TER: How do these projections affect your investment outlook?
EG: I’m really excited about international markets now because I think that’s the best place to be. A company like Eni S.p.A. (E:NYSE), which was originally a state-sponsored Italian oil company, is far cheaper than a Chevron Corp. (CVX:NYSE) or an Exxon Mobil Corp. (XOM:NYSE), and has faster production growth. It yields almost 6% compared to 2–3% for the U.S. majors, yet it’s getting punished simply because it’s an Italian company even though its main product, oil and natural gas, are internationally traded commodities that are priced in dollars. Moreover, it doesn’t have that much exposure to Italy or even Europe. Many of its main oil- and gas-producing facilities are located in regions like North Africa, the Middle East and Norway. Markets like Europe are much cheaper than the U.S. As European economies emerge from recession, stocks should do very well.
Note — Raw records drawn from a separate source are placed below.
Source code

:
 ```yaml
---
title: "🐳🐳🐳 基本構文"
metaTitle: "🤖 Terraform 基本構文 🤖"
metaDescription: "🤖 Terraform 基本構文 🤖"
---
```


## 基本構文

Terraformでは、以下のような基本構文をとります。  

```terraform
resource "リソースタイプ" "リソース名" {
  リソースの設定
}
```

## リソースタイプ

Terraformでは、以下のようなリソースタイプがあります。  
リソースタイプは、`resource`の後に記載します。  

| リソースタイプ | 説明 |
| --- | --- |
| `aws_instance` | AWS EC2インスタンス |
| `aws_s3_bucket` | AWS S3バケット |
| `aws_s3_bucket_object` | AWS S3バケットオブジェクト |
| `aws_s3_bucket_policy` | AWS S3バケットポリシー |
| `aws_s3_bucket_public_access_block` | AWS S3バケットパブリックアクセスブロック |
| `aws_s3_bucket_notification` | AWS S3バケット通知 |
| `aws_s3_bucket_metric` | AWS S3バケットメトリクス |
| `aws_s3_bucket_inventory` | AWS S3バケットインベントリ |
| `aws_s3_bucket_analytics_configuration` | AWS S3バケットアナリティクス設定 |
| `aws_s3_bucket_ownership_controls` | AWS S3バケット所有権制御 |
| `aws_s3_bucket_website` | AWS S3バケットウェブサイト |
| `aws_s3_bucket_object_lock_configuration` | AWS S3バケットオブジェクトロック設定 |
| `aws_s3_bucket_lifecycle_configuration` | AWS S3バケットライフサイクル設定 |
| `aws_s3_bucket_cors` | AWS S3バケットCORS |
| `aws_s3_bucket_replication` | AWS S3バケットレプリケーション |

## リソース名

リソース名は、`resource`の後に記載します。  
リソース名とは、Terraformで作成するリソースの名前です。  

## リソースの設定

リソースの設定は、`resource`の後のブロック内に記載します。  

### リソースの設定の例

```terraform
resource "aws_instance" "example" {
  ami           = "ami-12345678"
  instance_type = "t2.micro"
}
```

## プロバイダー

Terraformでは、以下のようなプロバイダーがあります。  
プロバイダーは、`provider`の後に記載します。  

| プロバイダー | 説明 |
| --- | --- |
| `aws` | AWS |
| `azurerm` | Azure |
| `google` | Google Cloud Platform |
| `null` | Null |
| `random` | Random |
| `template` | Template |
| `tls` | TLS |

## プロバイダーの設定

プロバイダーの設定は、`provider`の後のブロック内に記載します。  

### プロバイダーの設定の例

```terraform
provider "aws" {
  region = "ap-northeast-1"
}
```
East Africa is one of the very interesting emerging offshore regions, and Eni is one of the main players in Mozambique. Eni is a company that has been a favorite of mine for a while. I actually think now is an even better time to get involved in it because Europe is really going to start pulling its weight.
TER: What are you expecting for oil prices in the foreseeable future?
EG: My oil outlook is pretty flat this year. I’m calling for Brent prices to average around $110/bbl, and WTI to range between $90–100/bbl. Of course, there are risks. One of the biggest risks for Brent is the geopolitical climate. Recent events in Algeria have raised concerns over potential disruption to global oil supplies. Another factor is simply that the global supply of oil is actually very tight. All of the world’s growth outside of OPEC has come from the U.S. and Canada in recent years, as well as the deepwater Gulf of Mexico.
The main risk to U.S. oil prices is that if drilling activity remains very strong, we could see U.S. oil production ramp up more quickly than expected. That would likely put downside pressure on WTI. But unless WTI prices remain relatively high, there will be a drop-off in drilling activity and a consequent drop in supply.
TER: What does that mean for energy stocks?
EG: It’s actually going to be a really good year for companies, particularly those leveraged to Brent. One of my favorite areas remains deepwater, due to the activity boom in different basins such as the U.S. Gulf of Mexico. One of my favorite deepwater rig plays that I’ve had for a while is Seadrill Ltd. (SDRL:NYSE), which has about an 8% yield. This company owns a fleet of deepwater and ultra-deepwater rigs that are going to be in extremely high demand. The market is very tight and should remain so for at least three or four years. There are only one or two rigs available for all of 2013. Operators are willing to lock in those rigs at very high rates. Seadrill is a company that’s well placed to benefit from a very modern fleet. Seadrill has been a good winner for us. It’s pulled back a little bit from its highs lately, but has continued to benefit from the ability to purchase new rigs and put them out at very high contracted day rates. As a result, it has been able to continue to grow its dividends, which have supported the stock.
TER: How have some of your favorites performed over the last year or so?
Some of the companies that I’ve talked about in the past, such as some of the U.S. royalty trusts, like the SandRidge Permian Trust (PER:NYSE) and SandRidge Mississippian Trust II (SDR:NYSE), have been on a roller-coaster ride, the main reason being that most of those trusts are producing WTI oil where prices are much lower. But new pipeline capacity coming into play is really going to help those stocks. In particular, the SandRidge Permian Trust remains an excellent buy at current prices.